Yellow Squash and Corn Chowder PDF Print
Written by Vince   
Thursday, 15 July 2010 15:02

I really have issues.  I saw this recipe and thought I could turn it into my own with a few modifications but "corn" as an ingredient started to mess with my head.  You know... corn is bad.  Not really but that's how I think sometimes.  Weird, I know.

This was tasty and my wife liked it as well.  It wouldn't work as a meal for me.  I need more substance but it was a nice appetizer for my gigantic spinach salad.

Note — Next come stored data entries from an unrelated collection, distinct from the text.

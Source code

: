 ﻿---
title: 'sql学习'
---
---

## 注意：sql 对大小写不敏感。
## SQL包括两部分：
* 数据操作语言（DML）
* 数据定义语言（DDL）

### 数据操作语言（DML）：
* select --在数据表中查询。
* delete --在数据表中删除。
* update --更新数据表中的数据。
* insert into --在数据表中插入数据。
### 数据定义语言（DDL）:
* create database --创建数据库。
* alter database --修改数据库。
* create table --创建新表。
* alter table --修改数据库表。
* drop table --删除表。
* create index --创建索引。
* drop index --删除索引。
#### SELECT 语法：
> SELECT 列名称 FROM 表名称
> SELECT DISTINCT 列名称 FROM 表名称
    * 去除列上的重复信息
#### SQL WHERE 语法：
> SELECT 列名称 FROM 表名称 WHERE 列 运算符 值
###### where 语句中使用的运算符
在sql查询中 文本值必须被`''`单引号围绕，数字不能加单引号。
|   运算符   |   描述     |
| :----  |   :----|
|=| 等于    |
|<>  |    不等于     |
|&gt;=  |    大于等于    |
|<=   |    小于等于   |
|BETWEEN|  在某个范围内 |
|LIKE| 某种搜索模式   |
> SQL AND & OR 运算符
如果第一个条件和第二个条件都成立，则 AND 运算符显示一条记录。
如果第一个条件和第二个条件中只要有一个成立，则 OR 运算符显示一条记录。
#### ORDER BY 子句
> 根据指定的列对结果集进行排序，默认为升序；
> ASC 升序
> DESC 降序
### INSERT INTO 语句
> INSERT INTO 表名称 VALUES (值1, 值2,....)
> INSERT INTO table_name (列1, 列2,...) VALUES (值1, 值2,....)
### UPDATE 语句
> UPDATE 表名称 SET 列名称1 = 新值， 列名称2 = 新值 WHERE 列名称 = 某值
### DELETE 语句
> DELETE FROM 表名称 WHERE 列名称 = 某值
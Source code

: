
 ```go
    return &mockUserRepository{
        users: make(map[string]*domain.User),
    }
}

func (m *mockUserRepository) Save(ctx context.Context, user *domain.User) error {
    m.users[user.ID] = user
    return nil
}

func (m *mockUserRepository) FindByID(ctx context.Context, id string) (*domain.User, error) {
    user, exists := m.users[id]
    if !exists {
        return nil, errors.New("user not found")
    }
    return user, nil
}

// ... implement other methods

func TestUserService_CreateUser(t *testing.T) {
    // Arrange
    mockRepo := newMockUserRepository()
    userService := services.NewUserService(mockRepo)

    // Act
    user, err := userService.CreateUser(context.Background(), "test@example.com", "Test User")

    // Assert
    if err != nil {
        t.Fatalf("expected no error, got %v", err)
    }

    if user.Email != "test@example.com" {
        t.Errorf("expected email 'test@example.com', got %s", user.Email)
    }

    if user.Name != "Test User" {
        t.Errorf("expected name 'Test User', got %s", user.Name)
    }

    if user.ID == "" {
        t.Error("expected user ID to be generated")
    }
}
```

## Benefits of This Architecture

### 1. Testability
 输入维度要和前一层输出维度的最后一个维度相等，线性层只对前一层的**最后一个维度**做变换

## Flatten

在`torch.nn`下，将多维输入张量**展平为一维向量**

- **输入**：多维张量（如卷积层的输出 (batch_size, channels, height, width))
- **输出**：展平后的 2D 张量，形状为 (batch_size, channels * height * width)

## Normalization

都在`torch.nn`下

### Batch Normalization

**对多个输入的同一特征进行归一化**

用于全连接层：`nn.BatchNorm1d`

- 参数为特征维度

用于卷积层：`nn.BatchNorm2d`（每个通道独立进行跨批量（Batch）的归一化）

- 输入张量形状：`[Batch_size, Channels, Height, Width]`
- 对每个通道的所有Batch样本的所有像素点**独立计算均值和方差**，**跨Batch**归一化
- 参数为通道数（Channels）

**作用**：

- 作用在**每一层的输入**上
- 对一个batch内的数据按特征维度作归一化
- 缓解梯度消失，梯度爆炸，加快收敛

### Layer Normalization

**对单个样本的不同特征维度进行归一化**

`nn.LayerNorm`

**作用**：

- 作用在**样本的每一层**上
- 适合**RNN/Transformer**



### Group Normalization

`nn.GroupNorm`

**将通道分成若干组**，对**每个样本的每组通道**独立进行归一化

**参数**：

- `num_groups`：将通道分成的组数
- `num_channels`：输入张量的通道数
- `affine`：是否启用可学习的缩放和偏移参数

Yellow Squash and Corn Chowder

Yellow Squash and Corn Chowder


- one cup of chopped onions

- 3/4 cup of chopped celery
- one pound of yellow squash, cubed
- one 16oz bag of frozen white corn, thawed and divided
- 2.25 cups of fat-free milk, divided
- one tsp fresh thyme, chopped
- 1/4 tsp fresh ground black pepper
- salt to taste
- reduced fat cheddar cheese
- one tbsp olive oil

Place half the corn in a blender with one cup of milk; blend until smooth.  Add additional 1.25 cups of milk, thyme, pepper, and salt; blend until smooth.


In a stockpot, sauté onions, celery, and squash in one tbsp olive oil over medium-high heat for 5 minutes or until soft.  Reduce heat to medium, add pureed mixture along with remaining corn and continue cooking for 5 minutes or until heated through.  Serve in a bowl with one tbsp of cheese.